ServInt Internet Services, as an Internet Service Provider, operates on a carrier-class network for its IP service, and provides a carrier-class service. With respect to the content of sites or domains hosted on our network, or E-mail or Usenet postings sent from our network, we maintain an Acceptable Use Policy consistent with providing a carrier-class service.
What this in essence means is that, like any other carrier-class service, such as the telephone network, the carrier has very specific limits on what it is legally responsible for in terms of policing the communications over its network. ServInt (like any other IP carrier network) cannot reasonably attempt to police the contents of the thousands of Gigabytes of data which is hosted on ServInt's network, or on networks which are clients of ServInt. Were any of the national carrier class Internet hosting or access providers to attempt to do this, the costs of Internet service would be prohibitive for users. Numerous court decisions, beginning with Church of Scientology v. Netcom, Inc. (1996) have upheld that Internet Service Providers may be considered to have "carrier" status in terms of their liability for the actions of their users.

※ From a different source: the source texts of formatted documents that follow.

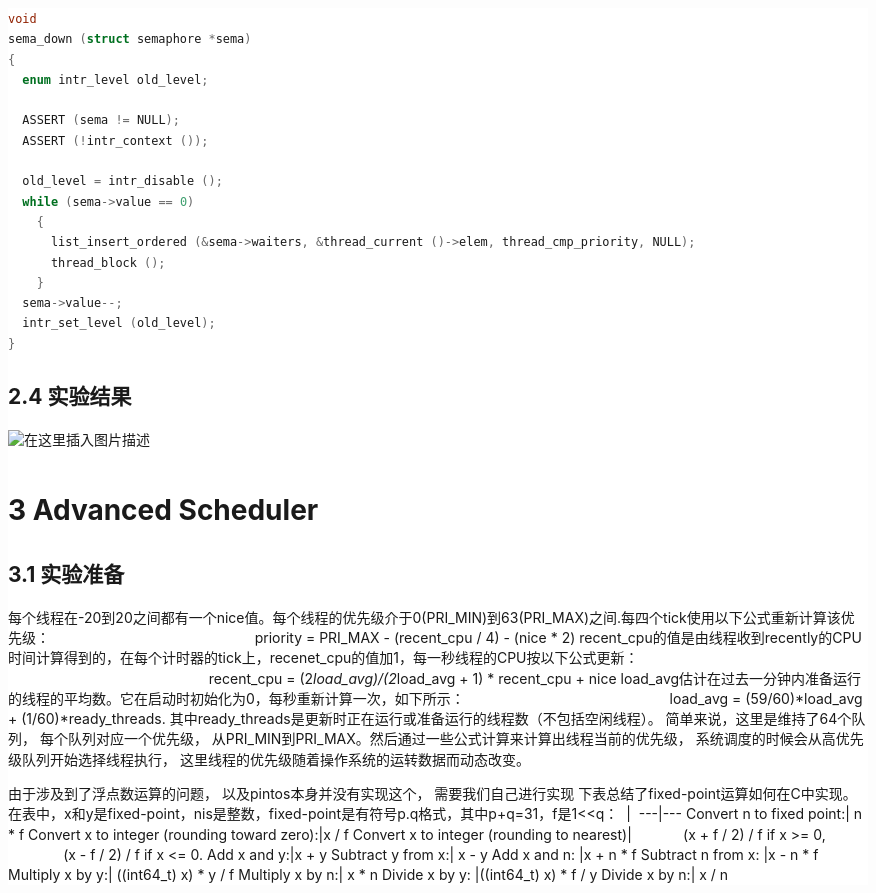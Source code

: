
 ```c
void
sema_down (struct semaphore *sema)
{
  enum intr_level old_level;

  ASSERT (sema != NULL);
  ASSERT (!intr_context ());

  old_level = intr_disable ();
  while (sema->value == 0)
    {
      list_insert_ordered (&sema->waiters, &thread_current ()->elem, thread_cmp_priority, NULL);
      thread_block ();
    }
  sema->value--;
  intr_set_level (old_level);
}
```
## 2.4 实验结果
![在这里插入图片描述](https://img-blog.csdnimg.cn/20190508201653866.png?x-oss-process=image/watermark,type_ZmFuZ3poZW5naGVpdGk,shadow_10,text_aHR0cHM6Ly9ibG9nLmNzZG4ubmV0L3FxXzQwNzQzMTQ0,size_16,color_FFFFFF,t_70)
# 3 Advanced Scheduler
## 3.1 实验准备
每个线程在-20到20之间都有一个nice值。每个线程的优先级介于0(PRI_MIN)到63(PRI_MAX)之间.每四个tick使用以下公式重新计算该优先级：
&nbsp;&nbsp;&nbsp;&nbsp;&nbsp;&nbsp;&nbsp;&nbsp;&nbsp;&nbsp;&nbsp;&nbsp;&nbsp;&nbsp;&nbsp;&nbsp;&nbsp;&nbsp;&nbsp;&nbsp;&nbsp;&nbsp;&nbsp;&nbsp;&nbsp;&nbsp;&nbsp;&nbsp;&nbsp;&nbsp;&nbsp;&nbsp;&nbsp;&nbsp;&nbsp;&nbsp;&nbsp;&nbsp;&nbsp;&nbsp;&nbsp;&nbsp;&nbsp;&nbsp;&nbsp;&nbsp;&nbsp;&nbsp;&nbsp;&nbsp;&nbsp;priority = PRI_MAX - (recent_cpu / 4) - (nice * 2)
recent_cpu的值是由线程收到recently的CPU时间计算得到的，在每个计时器的tick上，recenet_cpu的值加1，每一秒线程的CPU按以下公式更新：
&nbsp;&nbsp;&nbsp;&nbsp;&nbsp;&nbsp;&nbsp;&nbsp;&nbsp;&nbsp;&nbsp;&nbsp;&nbsp;&nbsp;&nbsp;&nbsp;&nbsp;&nbsp;&nbsp;&nbsp;&nbsp;&nbsp;&nbsp;&nbsp;&nbsp;&nbsp;&nbsp;&nbsp;&nbsp;&nbsp;&nbsp;&nbsp;&nbsp;&nbsp;&nbsp;&nbsp;&nbsp;&nbsp;&nbsp;&nbsp;&nbsp;&nbsp;&nbsp;&nbsp;&nbsp;&nbsp;&nbsp;&nbsp;&nbsp;&nbsp;&nbsp;recent_cpu = (2*load_avg)/(2*load_avg + 1) * recent_cpu + nice
load_avg估计在过去一分钟内准备运行的线程的平均数。它在启动时初始化为0，每秒重新计算一次，如下所示：
&nbsp;&nbsp;&nbsp;&nbsp;&nbsp;&nbsp;&nbsp;&nbsp;&nbsp;&nbsp;&nbsp;&nbsp;&nbsp;&nbsp;&nbsp;&nbsp;&nbsp;&nbsp;&nbsp;&nbsp;&nbsp;&nbsp;&nbsp;&nbsp;&nbsp;&nbsp;&nbsp;&nbsp;&nbsp;&nbsp;&nbsp;&nbsp;&nbsp;&nbsp;&nbsp;&nbsp;&nbsp;&nbsp;&nbsp;&nbsp;&nbsp;&nbsp;&nbsp;&nbsp;&nbsp;&nbsp;&nbsp;&nbsp;&nbsp;&nbsp;&nbsp;load_avg = (59/60)*load_avg + (1/60)*ready_threads.
其中ready_threads是更新时正在运行或准备运行的线程数（不包括空闲线程）。
简单来说，这里是维持了64个队列， 每个队列对应一个优先级， 从PRI_MIN到PRI_MAX。然后通过一些公式计算来计算出线程当前的优先级， 系统调度的时候会从高优先级队列开始选择线程执行， 这里线程的优先级随着操作系统的运转数据而动态改变。

由于涉及到了浮点数运算的问题， 以及pintos本身并没有实现这个， 需要我们自己进行实现
下表总结了fixed-point运算如何在C中实现。在表中，x和y是fixed-point，nis是整数，fixed-point是有符号p.q格式，其中p+q=31，f是1<<q： 
 &nbsp;|&nbsp;
---|---
Convert n to fixed point:|	n * f
Convert x to integer (rounding toward zero):|x / f
Convert x to integer (rounding to nearest)|&nbsp;&nbsp;&nbsp;&nbsp;&nbsp;&nbsp;&nbsp;&nbsp;&nbsp;&nbsp;&nbsp;&nbsp;&nbsp;(x + f / 2) / f if x >= 0, &nbsp;&nbsp;&nbsp;&nbsp;&nbsp;&nbsp;&nbsp;&nbsp;&nbsp;&nbsp;&nbsp;&nbsp;&nbsp;&nbsp;(x - f / 2) / f if x <= 0.
Add x and y:|x + y
Subtract y from x:|	x - y
Add x and n:	|x + n * f
Subtract n from x:	|x - n * f
Multiply x by y:|	((int64_t) x) * y / f
Multiply x by n:|	x * n
Divide x by y:	|((int64_t) x) * f / y
Divide x by n:|	x / n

For this reason, ServInt does not police the content of our clients, or the clients of our clients, outside of those incidents which touch on our legal responsibilities or our narrowly-focused Network Acceptable Use Policies (
http://www.servint.net/aup.html). We are obligated, upon receiving proper notice, to interfere with the content on our network when it involves:
1.) Violation of copyright or trademark acts, as defined by the Digital Millenium Copyright Act.
2.) Violation of laws of the United States or the Commonwealth of Virginia, as the state in which ServInt was incorporated (and in which its primary data center resides).
3.) Activities which constitute "network-unfriendly activity" (as defined in our Acceptable Use Policies) which would result in loss of connectivity from ServInt to other Internet carriers (i.e., the sending of Unsolicited Commercial E-mail, Usenet spam, or network DoS attacks, etc.). The enforcement of similar Acceptable Use Policies concerning the above items is a standard procedure among backbone networks, and forms the basis for maintaining their interconnections.
If ServInt were to interfere with the content hosted on our network by clients or sub-clients outside of the conditions listed above, it would
set a precedent by which ServInt (and/or any other carrier-class service) could indeed be held responsible for any content on our network.
To analogize: telephone service providers must take action against the uses of their facilities when they are required to do so by law. However, banning individual telephone users based on subjective (not mandated by law) content restrictions would open the telephone provider to responsibility for monitoring all calls for offensive or inappropriate content.
In short, no matter how objectionable or personally offensive we, the staff of ServInt may find certain content which is hosted by a user of our network, we must restrict ourselves to upholding carrier-class service limits on how we may interfere with the content of our network. Were we to do otherwise, the precedent set would put ServInt (and every other large Internet provider) in the way of nearly limitless liability.
Therefore, the stated policy of ServInt Internet Services, as regards the interference with the content published to the Internet by a user of our network, is to maintain the obligations set forth for us by law and through our Acceptable Use Policies.